Some years ago I relieved myself, no's both 1 and 2, at a friends netty. Cleaning myself up after this used up the last of the current bog roll, so I decided, as this is the right thing to do under ANY circumstances, to replace the empty card bit with a fresh roll. My friends parents had one of those knitted dolly things over the spare rolls so I flushed the chain and as the netty flushed set about the replacing type task, but...... whoops, butterfingers! I dropped the dolly thing and the new roll into the then sucking pan. I'm sure it happened in slow motion like the bowl in The Omen, spinning slowly down towards the frothing mass whilst I'm weighing up the social consequences of this, namely at best soggy dolly and loo-roll, or even worse covered in my excretions, explaining this to the parents etc.
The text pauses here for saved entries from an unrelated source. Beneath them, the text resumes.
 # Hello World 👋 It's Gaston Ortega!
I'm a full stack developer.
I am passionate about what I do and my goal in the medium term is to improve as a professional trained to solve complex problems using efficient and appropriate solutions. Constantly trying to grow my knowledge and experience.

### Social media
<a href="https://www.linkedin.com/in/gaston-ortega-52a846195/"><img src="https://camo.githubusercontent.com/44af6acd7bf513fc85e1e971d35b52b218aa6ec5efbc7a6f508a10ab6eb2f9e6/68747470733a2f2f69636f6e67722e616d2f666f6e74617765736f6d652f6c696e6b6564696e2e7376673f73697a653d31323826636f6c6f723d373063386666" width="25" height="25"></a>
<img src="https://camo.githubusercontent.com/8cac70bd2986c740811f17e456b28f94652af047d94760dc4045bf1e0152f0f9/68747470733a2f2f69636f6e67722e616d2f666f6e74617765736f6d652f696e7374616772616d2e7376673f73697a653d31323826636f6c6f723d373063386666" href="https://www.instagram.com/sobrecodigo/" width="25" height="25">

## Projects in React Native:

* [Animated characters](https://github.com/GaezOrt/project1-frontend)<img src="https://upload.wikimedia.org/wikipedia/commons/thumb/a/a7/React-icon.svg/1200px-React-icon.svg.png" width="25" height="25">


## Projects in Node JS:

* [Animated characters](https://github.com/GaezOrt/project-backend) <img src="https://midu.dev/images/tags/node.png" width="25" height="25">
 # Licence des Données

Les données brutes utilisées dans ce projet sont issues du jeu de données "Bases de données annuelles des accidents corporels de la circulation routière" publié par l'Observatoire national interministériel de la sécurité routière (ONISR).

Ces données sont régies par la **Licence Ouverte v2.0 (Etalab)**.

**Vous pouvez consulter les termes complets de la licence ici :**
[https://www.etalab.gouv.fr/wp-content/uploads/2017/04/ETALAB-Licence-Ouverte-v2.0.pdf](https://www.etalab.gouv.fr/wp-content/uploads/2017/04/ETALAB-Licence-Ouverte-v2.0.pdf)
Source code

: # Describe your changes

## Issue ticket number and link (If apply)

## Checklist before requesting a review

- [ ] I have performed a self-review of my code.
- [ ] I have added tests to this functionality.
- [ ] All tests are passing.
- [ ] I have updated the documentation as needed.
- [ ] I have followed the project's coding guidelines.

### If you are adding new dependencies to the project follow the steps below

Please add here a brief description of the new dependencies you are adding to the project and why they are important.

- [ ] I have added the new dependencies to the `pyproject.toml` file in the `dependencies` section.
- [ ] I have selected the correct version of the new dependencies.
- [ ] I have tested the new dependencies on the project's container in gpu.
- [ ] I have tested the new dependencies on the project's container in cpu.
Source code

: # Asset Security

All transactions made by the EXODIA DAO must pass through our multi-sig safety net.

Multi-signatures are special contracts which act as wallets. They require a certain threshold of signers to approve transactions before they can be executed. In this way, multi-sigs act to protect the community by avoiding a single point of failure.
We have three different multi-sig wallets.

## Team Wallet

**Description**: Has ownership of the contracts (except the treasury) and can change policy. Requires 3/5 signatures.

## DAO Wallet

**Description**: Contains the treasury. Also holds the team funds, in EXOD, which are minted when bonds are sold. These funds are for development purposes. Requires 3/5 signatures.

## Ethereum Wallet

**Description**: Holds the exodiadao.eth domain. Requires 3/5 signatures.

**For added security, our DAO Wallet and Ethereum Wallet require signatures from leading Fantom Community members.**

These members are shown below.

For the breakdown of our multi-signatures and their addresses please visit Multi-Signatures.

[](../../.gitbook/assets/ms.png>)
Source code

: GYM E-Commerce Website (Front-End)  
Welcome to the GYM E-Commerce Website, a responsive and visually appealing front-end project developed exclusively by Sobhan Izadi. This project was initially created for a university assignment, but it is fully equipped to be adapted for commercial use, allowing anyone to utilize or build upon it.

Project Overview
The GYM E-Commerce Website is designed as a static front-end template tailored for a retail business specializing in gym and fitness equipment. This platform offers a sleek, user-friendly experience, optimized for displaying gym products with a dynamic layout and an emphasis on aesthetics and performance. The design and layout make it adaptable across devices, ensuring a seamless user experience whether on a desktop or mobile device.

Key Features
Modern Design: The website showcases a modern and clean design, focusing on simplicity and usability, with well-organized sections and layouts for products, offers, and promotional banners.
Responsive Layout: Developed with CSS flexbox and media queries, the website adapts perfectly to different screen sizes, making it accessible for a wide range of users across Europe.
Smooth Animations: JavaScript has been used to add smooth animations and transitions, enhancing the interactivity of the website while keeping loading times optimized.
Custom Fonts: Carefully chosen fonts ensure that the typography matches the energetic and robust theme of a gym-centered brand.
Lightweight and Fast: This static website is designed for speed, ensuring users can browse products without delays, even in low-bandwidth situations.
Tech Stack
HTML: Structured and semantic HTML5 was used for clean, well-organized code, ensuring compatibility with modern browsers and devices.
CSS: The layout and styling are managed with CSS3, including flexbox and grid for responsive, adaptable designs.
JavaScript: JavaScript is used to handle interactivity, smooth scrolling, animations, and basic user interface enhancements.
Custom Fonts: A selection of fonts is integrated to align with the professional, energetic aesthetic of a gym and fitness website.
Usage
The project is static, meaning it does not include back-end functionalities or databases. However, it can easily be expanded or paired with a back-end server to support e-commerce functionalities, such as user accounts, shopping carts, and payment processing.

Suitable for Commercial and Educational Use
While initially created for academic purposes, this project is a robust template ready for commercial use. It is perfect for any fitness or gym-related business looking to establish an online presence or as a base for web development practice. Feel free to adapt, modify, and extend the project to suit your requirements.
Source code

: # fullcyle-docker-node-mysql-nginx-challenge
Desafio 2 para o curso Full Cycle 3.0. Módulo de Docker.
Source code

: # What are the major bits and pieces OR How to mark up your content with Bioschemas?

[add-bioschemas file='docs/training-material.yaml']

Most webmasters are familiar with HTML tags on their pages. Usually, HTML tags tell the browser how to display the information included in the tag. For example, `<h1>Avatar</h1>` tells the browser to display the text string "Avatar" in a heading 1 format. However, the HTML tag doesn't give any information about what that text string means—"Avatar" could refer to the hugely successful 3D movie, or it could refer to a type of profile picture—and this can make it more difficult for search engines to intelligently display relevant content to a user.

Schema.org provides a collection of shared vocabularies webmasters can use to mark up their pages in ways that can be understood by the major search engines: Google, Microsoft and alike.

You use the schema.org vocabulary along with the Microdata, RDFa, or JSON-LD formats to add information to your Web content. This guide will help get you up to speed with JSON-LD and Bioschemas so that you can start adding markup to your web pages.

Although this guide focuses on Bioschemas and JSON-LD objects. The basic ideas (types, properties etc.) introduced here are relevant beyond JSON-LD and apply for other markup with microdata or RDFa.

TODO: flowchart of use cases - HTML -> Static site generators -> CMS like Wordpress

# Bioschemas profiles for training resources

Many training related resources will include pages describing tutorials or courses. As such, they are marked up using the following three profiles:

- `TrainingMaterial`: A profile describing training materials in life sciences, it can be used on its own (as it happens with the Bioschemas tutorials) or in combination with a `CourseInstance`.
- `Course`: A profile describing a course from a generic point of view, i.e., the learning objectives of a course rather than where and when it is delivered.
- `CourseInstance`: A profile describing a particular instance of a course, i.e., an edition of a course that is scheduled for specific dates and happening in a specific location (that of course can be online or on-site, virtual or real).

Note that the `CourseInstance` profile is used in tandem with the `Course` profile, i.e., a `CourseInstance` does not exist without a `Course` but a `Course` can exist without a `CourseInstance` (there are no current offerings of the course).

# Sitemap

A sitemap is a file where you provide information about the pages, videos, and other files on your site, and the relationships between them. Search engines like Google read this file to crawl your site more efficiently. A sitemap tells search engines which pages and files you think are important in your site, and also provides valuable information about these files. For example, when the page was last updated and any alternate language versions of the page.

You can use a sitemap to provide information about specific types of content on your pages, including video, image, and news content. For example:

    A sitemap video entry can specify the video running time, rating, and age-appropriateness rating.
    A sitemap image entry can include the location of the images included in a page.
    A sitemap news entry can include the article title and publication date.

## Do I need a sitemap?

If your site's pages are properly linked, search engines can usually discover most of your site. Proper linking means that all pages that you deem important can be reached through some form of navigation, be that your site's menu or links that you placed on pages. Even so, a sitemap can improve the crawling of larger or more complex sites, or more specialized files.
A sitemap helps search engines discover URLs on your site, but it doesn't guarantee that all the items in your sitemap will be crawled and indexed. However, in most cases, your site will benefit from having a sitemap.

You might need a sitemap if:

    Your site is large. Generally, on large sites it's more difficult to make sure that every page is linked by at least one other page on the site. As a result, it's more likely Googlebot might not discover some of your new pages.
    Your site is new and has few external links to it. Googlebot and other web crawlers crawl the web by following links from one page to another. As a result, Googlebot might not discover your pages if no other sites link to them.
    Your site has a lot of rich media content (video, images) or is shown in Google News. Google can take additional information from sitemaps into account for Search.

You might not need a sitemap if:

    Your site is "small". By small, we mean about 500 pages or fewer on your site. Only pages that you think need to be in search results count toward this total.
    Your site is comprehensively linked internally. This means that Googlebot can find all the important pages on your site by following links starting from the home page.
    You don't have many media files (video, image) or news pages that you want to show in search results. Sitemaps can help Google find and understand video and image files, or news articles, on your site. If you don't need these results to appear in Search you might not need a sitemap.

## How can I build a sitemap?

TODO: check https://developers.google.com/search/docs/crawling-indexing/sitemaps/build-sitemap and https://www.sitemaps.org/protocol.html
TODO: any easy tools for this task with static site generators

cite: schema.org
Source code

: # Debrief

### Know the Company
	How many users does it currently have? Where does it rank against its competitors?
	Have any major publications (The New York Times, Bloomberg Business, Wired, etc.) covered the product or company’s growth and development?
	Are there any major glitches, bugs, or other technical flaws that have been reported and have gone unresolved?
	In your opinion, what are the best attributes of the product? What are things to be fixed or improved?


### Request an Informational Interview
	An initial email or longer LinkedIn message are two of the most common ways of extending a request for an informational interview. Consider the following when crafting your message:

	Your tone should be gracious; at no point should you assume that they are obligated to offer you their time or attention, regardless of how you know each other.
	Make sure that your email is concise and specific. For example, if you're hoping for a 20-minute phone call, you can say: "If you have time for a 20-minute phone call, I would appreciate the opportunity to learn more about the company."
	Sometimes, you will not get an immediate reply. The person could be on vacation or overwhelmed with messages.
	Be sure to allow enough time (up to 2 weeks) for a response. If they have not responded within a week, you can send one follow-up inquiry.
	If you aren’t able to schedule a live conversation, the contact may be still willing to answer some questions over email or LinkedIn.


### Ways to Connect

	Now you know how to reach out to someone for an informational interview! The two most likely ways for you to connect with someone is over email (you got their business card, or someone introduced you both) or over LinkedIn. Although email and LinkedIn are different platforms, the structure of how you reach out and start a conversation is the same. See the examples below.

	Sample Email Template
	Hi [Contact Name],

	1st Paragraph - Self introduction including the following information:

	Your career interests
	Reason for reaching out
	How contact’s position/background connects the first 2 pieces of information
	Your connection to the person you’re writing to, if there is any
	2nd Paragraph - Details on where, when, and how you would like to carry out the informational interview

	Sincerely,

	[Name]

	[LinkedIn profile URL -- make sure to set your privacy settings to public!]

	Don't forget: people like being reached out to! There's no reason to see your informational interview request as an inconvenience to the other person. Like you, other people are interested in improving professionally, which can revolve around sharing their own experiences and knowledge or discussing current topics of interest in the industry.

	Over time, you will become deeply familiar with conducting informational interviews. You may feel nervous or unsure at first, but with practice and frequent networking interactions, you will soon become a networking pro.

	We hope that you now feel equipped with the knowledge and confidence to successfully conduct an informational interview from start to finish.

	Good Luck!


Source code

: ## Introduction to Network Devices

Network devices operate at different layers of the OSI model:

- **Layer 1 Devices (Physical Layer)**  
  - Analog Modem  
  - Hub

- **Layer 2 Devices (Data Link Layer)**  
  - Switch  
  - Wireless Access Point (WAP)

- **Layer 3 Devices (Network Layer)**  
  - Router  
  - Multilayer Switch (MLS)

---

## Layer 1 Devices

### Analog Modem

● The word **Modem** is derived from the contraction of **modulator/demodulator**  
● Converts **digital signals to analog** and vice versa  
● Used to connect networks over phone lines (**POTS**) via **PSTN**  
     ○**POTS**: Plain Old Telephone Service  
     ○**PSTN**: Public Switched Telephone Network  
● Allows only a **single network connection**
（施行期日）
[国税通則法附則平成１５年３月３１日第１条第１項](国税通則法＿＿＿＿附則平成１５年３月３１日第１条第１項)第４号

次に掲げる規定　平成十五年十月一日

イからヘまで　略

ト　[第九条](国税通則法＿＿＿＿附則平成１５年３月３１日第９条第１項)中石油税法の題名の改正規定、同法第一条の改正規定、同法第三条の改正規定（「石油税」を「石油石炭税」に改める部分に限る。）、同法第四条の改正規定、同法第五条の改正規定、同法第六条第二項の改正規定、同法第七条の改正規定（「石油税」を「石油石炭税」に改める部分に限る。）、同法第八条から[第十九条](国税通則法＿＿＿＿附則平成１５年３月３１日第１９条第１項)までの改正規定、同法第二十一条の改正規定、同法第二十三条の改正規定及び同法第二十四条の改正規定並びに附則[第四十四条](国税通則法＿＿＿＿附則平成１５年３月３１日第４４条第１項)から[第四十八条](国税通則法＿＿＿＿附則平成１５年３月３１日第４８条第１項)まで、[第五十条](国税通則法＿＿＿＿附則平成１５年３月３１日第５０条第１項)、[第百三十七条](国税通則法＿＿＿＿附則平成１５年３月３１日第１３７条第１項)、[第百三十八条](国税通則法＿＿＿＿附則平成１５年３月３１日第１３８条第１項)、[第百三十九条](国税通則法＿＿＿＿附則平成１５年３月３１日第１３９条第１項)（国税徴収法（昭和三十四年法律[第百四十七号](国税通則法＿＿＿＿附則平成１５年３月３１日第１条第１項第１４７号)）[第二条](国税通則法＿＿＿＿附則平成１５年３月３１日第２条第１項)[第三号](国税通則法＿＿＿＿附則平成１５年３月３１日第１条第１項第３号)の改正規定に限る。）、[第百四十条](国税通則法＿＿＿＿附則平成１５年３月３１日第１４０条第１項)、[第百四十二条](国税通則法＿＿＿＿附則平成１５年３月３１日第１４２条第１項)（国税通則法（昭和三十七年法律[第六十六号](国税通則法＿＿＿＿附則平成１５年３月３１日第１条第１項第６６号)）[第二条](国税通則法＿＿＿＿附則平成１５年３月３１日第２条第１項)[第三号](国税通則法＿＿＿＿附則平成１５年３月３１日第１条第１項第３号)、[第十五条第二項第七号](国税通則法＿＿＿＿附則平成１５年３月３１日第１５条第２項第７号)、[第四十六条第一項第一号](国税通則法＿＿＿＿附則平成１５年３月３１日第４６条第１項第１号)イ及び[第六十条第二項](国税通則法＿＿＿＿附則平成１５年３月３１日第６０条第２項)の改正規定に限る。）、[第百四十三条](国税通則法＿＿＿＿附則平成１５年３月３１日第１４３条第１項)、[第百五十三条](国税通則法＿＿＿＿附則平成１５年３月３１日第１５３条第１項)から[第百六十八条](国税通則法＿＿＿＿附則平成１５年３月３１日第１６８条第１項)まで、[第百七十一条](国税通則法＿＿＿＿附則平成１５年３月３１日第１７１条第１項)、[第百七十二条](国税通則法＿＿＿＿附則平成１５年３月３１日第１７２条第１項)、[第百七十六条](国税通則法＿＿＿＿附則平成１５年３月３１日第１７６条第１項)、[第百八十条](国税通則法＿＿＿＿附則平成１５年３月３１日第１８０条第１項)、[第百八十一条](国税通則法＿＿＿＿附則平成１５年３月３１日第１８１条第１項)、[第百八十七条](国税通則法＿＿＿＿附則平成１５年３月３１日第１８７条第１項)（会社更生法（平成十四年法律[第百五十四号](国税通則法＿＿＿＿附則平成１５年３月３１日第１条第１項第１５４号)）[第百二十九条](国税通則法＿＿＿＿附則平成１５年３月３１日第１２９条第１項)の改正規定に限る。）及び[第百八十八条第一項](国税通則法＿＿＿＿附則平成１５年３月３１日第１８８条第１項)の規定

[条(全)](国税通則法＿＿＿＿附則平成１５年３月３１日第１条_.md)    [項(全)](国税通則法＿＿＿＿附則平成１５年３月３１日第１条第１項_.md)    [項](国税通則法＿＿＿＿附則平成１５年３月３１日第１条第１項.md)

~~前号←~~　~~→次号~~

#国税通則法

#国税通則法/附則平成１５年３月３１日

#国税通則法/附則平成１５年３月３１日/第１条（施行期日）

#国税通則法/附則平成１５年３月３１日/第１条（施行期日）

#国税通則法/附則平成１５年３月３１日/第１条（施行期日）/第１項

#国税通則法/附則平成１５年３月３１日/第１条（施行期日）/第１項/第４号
However, once it went below the surface it completely disappeared! No trace at all like some sort of tyrannosaurus toilet, SCHLOOMPH. Gone in one suck. Even worse I thought, blockages, plumbers, bills, so I gave one more test flush to confirm the damage but there appeared to be absolutely no ill affects whatsoever, it worked as normal. After this I was quite excited to tell the whole family of my turbobog experience and fortunately the dolly thing wasn't some family heirloom and they thought it was hilarious.

No apologies for any of the dimensions, the mighty toilet of death would have managed to dispose of it, no matter how big.